Sputum cell differential count showed significant predominance of neutrophils and macrophages over other cell types in both phases of the study (p<0.0001). Compared to baseline, no significant differences were detected after the training (p=0.99), but mild reduction in neutrophils was observed (−7%, Fig. 1.3).

In conclusion, as expected, our pilot study confirms that training was able to improve efficacy of ventilation by increasing BR and decreasing EqCO2.

Beyond that, we also found interesting changes in blood lymphocytes subpopulation after training. A significant increase of the Th17 cells was observed in peripheral blood; these cells play a role in adaptive immunity against pathogens, especially PA,9 maintaining mucosal barriers and contributing to pathogen clearance.10 In particular, there is clear evidence about the role of Th17 cells in modulating both systemic and airways inflammation in CF.11,12 On the other hand, the observed increase of RTEs may indicate a moderate expansion of the T-naive cell repertoire (CD45RA+ CCR7+) (that in fact increased in 4 patients), which represents a positive effect on the immune response,13 while the reduction of TEM and TCM may favour a better control of the local infection.

Lastly, the mild reduction in neutrophils observed in sputum suggests that exercise might be capable of reducing neutrophilic inflammation by improving airways clearance and ventilatory efficacy.

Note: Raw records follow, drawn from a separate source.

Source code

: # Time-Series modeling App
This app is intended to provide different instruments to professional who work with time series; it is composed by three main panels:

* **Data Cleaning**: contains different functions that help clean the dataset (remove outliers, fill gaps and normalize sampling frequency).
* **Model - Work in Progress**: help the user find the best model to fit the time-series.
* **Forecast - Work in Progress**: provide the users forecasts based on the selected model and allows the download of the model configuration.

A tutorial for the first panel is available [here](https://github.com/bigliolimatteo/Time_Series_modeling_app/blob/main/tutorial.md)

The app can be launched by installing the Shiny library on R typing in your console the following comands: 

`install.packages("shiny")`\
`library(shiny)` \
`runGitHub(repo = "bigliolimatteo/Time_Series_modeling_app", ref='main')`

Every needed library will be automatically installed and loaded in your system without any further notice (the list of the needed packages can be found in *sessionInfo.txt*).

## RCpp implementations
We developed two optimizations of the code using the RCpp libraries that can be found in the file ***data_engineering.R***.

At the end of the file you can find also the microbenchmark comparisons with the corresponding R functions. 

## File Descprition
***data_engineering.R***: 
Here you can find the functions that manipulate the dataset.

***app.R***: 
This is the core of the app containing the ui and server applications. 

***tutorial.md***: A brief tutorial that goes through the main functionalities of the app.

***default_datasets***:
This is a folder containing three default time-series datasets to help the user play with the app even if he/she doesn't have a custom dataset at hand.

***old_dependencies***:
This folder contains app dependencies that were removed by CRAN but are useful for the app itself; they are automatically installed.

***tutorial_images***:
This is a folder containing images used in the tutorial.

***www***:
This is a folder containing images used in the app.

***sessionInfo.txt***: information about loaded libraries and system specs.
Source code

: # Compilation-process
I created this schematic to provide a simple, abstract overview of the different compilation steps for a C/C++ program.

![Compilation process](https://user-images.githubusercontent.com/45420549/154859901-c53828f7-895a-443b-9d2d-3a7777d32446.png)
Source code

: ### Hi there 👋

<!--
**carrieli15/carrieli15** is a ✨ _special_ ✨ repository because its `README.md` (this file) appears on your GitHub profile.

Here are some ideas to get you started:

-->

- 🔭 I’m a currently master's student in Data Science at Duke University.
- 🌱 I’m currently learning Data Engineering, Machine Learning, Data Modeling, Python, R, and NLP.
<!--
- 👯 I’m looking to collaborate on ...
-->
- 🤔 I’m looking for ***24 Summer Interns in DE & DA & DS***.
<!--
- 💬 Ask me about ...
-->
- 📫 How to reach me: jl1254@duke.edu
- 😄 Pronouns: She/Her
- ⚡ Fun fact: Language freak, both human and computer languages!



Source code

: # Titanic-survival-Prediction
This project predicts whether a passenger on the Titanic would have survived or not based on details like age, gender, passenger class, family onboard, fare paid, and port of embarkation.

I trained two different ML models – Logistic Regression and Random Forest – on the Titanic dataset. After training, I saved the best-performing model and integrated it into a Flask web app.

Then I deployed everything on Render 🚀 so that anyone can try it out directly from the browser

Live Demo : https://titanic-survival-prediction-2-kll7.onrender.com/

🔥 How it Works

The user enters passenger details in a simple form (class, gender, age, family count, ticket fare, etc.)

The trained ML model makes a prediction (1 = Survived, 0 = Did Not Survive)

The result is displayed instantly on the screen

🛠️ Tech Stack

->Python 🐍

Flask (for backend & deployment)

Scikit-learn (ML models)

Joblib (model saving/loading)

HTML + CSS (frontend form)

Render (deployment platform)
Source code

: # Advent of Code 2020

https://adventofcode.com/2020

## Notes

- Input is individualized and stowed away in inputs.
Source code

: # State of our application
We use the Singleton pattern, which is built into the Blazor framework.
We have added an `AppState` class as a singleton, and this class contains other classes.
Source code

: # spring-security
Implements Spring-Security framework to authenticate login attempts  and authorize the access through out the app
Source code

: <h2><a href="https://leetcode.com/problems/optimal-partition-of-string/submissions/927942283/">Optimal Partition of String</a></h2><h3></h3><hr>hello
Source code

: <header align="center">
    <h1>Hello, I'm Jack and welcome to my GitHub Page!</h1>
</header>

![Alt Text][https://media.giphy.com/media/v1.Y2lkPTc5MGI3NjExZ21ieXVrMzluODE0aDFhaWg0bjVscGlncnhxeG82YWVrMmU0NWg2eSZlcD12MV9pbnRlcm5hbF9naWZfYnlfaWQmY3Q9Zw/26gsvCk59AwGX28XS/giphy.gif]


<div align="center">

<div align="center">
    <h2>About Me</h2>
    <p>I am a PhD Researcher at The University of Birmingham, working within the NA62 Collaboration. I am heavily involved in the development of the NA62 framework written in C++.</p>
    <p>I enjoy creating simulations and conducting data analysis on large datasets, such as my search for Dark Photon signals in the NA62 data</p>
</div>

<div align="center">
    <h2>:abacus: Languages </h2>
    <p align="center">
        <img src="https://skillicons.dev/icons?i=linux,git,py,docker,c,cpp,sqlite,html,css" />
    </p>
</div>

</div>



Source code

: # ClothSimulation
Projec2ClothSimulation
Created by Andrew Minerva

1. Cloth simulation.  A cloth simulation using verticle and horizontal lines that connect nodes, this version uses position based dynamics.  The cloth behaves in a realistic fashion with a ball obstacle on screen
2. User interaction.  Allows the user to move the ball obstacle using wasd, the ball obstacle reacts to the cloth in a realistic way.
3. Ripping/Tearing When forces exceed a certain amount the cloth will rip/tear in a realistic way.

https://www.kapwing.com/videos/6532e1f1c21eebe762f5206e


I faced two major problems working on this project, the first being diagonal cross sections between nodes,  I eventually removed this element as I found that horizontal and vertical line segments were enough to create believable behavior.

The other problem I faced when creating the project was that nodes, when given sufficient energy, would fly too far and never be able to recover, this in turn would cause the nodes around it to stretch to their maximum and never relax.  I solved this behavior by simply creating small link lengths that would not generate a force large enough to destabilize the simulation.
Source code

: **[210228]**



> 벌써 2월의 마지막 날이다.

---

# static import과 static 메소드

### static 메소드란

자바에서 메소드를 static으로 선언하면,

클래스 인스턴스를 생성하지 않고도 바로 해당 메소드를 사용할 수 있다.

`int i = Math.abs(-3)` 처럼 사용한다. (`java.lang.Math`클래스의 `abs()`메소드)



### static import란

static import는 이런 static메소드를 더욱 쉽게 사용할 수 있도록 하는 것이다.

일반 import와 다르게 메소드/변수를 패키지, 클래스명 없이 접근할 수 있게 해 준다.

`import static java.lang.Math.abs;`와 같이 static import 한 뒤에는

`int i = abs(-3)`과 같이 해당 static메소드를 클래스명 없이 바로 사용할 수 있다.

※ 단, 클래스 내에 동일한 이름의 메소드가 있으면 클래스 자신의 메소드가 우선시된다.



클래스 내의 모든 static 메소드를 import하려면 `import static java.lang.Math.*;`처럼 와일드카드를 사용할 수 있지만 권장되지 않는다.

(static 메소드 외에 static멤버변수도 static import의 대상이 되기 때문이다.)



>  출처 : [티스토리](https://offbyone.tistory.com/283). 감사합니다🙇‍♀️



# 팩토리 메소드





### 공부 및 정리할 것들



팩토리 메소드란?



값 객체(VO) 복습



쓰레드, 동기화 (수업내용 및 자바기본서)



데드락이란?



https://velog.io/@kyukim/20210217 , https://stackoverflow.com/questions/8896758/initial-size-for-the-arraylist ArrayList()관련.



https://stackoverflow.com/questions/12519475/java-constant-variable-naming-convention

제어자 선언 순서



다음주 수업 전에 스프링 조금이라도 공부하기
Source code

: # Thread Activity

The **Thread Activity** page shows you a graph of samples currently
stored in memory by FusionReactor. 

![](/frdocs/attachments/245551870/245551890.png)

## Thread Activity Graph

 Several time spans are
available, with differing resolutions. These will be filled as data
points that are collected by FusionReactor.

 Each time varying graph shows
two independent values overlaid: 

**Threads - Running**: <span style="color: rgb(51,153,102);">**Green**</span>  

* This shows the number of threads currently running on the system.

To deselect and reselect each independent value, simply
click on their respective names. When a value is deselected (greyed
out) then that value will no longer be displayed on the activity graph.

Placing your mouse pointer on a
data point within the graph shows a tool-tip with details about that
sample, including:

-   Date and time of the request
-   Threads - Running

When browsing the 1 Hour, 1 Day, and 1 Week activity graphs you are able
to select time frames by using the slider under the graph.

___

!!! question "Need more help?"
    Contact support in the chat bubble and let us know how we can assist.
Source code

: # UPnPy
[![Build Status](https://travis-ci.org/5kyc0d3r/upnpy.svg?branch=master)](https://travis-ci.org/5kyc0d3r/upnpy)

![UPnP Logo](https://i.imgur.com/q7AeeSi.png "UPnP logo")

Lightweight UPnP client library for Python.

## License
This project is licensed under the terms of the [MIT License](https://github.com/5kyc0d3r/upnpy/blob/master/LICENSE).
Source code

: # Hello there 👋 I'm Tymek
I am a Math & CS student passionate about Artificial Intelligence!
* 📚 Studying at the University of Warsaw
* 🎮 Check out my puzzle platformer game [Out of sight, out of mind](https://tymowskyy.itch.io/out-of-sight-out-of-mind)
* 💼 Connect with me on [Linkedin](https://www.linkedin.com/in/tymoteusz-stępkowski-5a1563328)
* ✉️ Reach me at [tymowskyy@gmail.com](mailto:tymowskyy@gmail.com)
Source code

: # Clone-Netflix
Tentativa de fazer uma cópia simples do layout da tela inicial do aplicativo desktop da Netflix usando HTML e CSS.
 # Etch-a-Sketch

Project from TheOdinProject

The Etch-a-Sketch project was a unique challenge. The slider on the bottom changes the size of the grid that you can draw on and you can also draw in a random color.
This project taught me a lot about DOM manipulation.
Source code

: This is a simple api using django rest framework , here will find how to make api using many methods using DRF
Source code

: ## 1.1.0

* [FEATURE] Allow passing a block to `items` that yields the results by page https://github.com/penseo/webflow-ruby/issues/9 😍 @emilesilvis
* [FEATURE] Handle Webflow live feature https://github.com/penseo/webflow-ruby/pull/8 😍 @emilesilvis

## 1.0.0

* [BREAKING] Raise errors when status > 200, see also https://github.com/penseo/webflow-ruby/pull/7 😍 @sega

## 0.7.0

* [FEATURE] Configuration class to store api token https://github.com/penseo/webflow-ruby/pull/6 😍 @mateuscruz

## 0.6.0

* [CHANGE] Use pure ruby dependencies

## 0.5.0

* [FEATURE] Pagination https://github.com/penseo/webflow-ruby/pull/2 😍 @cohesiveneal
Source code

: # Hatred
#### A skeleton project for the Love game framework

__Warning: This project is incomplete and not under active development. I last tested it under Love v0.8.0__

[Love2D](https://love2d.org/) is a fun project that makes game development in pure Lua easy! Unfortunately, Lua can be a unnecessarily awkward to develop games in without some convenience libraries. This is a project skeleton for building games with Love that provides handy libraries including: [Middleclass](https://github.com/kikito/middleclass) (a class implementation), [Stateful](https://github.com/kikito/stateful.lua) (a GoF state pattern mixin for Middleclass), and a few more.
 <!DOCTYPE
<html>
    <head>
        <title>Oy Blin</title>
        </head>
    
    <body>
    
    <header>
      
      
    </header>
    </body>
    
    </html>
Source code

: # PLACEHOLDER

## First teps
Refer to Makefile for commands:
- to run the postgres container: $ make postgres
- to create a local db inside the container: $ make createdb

This pilot study has several limitations, including: limited sample size, lack of a control group, small number of measures, absence of absolute cellular count.

Despite that, our preliminary trial may suggest that also the immune system is positively influenced by exercise training. This new research hypothesis deserves in our opinion further investigation particularly by increasing sample size, in order to finally improve CF outcomes in the future.